I'd say it should be - Colum Tobin (o as in english and n at the end as spanish n in compania).



for any other references you can post at: daltai . com



(this site doesnt let me put a whole address, so it's seperated a little bit)


----------



## celestialgrrl

Good evening Tobac...

how you pronounce Colm Tóibín...it's like this:

'Colm' is like column without the 'u'...then 'Tóibín' is like 'toe-bean' with more emphasis on the bean...

regards...


----------



## elpoderoso

Colm is derived from Columba (as in St. Columba).


----------



## Outsider

utopia said:


> I'd say it should be - Colum Tobin (o as in english and n at the end as spanish *ñ* in compa*ñí*a).


----------



## jamesosullivan

The accents are very important to Irish-just as much a part of the word as they are in french. They lengthen the vowel sound.

á=awe (roughly)
é=hay without the h
í= 'ee'
ó=mow without the m and the o
ú=moo without the m

They are called 'fathers'
I actually don't know the correct way to write that-I've only come across it spoken.
It's pronounced fah-thu(s) or fa-dah(s) considering the lack of a hibernal english 'th' sound


----------



## jamesosullivan

and as far as i know Colm Tóibín doesn't mean anything.
Colm is a common Irish name
'-ín' can signifie a smaller version of the noun ( eg. neid=nest, neidín = little nest)
i don't recognise tóib though....


----------



## Outsider

jamesosullivan said:


> They are called 'fathers'
> I actually don't know the correct way to write that-I've only come across it spoken.
> It's pronounced fah-thu(s) or fa-dah(s) considering the lack of a hibernal english 'th' sound


_Fada_ (singular; I'm not sure about the plural).


----------



## jamesosullivan

Thanks!


----------



## jamesosullivan

The plural could be fadaí or fadatha or a multitude of other forms. You'd need a native Irish speaker for that one I think


----------



## Amadán

OP, sound is as said above, Column Toe-Bean as spoken by an English speaker.  Back-to-back consonants joining syllables can get extra vowel sounds inferred between them.  Another example would be "Airgead" ("money") - ar[e]gad, where the [e] is inferred. It's shorter than a full written vowel, of course.  It's just there to keep the bounce!
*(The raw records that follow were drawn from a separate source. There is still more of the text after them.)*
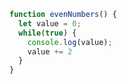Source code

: ---
---
```javascript
function evenNumbers() {
  let value = 0;
  while(true) {
    console.log(value);
    value += 2
  }
}
```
Regarding the stroke above the vowels, the effect they have is to make the vowel long ("long" being "fada" in Irish) and they are often incorrectly called this but the correct name is "síneadh fada", plural "sínte fada" (or "síntí fada" if you believe Ó Dómhnaill). "Síneadh fada" translates to English as "length mark" or "length indication".


----------